8 behaviors that could sabotage your career
Trust me, women have more fear-based thoughts than men.
- Do you lack technical skills? This is a lack of education or experience and has nothing to do with fear. Great employees (who move up) are constantly looking for opportunities to improve their skill set.
- Do you have trouble accepting feedback? If you battle a fear of not being good enough, you usually can't handle feedback and may even get offended or hurt by it. In the workplace, it is critical that you are open to any and all feedback that could help you learn and grow. Feedback happens to serve you and does not diminish your value as a person (because nothing can). You are the same you with the same value no matter what feedback you get. Great employees are in trust about their absolute value, which allows them to accept constructive feedback and even ask for it. Being confident enough to recieve good feedback can launch you forward.
- Are you negative about people or the company? A subconscious fear of failure or loss can cause you to complain, blame and focus on the negative in everything around you. When you aren't happy with yourself, you tend to focus on the bad in others to distract yourself from your own faults or misfortunes. The worse you feel about yourself, the worse your attitude at work. You must fight the urge to think out loud and verbalize everything you think. Try talking less, listening more and focusing on the positive.
- Do you hesitate to take initiative or stick your neck out? Both a fear of failure and a fear of loss can cause you to stop taking risks, keep your ideas to yourself and just do the minimum to stay under the radar. This tactic might feel safe but it won't open doors for you. Also watch for feeling entitled to promotions just because you've been there awhile. Promotions are given to those who take initiative, stretch out of their comfort zone and go above and beyond the call of duty.
- Do you believe in yourself? If you don't believe in yourself and are afraid you don't cut it, others will pick up on this and they won't believe in you either. This is obviously a fear of failure problem.
- Are you overly dramatic, emotional or not professional at work? If your insecurities cause tears, breakdowns or emotional scenes at work, this is going to hold you back. This behavior is unprofessional and makes people lose respect for you. If you bring your personal problems to work or are easily offended, you may need to get some professional help. Don't expect your co-workers to be your therapist.

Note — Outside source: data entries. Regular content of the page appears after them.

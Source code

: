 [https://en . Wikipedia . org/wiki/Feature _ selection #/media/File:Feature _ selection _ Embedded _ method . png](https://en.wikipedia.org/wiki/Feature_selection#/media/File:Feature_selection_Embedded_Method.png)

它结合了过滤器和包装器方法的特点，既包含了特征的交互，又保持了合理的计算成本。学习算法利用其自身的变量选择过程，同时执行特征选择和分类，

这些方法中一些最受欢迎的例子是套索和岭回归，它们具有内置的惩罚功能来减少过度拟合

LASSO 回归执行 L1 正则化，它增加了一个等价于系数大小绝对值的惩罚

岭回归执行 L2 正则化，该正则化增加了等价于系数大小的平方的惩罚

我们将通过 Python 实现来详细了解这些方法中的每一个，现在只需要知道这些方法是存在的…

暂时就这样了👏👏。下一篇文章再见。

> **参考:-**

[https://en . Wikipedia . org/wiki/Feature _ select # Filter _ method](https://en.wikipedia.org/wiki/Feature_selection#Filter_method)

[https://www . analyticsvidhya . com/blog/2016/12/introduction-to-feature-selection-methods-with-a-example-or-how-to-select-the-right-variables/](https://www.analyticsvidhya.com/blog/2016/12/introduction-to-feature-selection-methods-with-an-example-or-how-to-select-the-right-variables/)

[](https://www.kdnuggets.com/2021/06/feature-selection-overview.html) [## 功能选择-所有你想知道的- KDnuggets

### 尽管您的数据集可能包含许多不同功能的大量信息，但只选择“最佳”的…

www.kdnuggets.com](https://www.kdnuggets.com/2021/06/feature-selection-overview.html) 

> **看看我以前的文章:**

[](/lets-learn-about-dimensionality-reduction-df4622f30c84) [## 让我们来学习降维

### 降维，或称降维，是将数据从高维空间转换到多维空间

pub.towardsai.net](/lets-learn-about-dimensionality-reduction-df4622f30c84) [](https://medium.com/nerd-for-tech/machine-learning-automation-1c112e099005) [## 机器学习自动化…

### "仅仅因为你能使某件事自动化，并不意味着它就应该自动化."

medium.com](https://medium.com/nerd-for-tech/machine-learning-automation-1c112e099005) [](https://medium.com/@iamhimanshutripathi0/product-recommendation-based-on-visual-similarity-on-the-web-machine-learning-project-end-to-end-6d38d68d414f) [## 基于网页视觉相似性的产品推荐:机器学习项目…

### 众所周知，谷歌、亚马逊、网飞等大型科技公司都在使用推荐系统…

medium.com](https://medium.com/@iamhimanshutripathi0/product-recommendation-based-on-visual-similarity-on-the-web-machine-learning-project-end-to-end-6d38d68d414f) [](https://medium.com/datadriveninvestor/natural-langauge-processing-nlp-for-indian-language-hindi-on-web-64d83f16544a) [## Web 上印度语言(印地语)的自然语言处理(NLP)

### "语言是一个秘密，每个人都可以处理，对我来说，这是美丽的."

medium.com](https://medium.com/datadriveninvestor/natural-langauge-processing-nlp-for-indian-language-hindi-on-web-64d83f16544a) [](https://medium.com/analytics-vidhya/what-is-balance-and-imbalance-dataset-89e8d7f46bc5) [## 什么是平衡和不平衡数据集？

- Do you get along with other people? Your ability to create good relationships is what drives your value at work. If you create people problems or always end up in the middle of them, this diminishes your value to your employer. If you lack people skills, I suggest you seek out some training to improve them. Up your communication skills and learn how to handle tough conversations with confidence. A good life coach or counselor can help you do this.
- Do you create more problems than you solve? If you create more problems than you solve, you days are numbered there. They can't afford to keep you on staff if your drama affects productivity (which it always does.) Great employees understand they are there to serve their employer and their value lies in the quality of that service. If you want to rise through the ranks, focus on what you are giving and contributing to productivity on a daily basis. Be a problem solver, not a problem creator.
- Ignore them as much as possible. Stay away from people who gossip or have a negative attitude at work. The less attention you give these people the better. Attention only validates them and encourages more of it. Let them know that you are busy working and don't have time to talk. After awhile they should get the hint that you aren't interested.
- If they don't get the hint, you may need to have a validating conversation about it. There is a worksheet on my website on the resources page explaining how to handle these difficult conversations. If you can come from a place of caring (without judgment) you might be able to help them see their inappropriate behavior without creating more drama in the process.
- If you are attacked by an angry or upset co-worker, ask for some time to process their complaint before responding. This will prevent you from reacting and saying things you may regret. It will also give you time to step back and see the person and their situation accurately. Remember that most attacks are more about their fears (of failure and loss) than they are about you. Also remember that this person cannot actually hurt or diminish you because your value is infinite and absolute. Try the "To Be or Not To Be Upset Worksheet" on my website resources to help with this.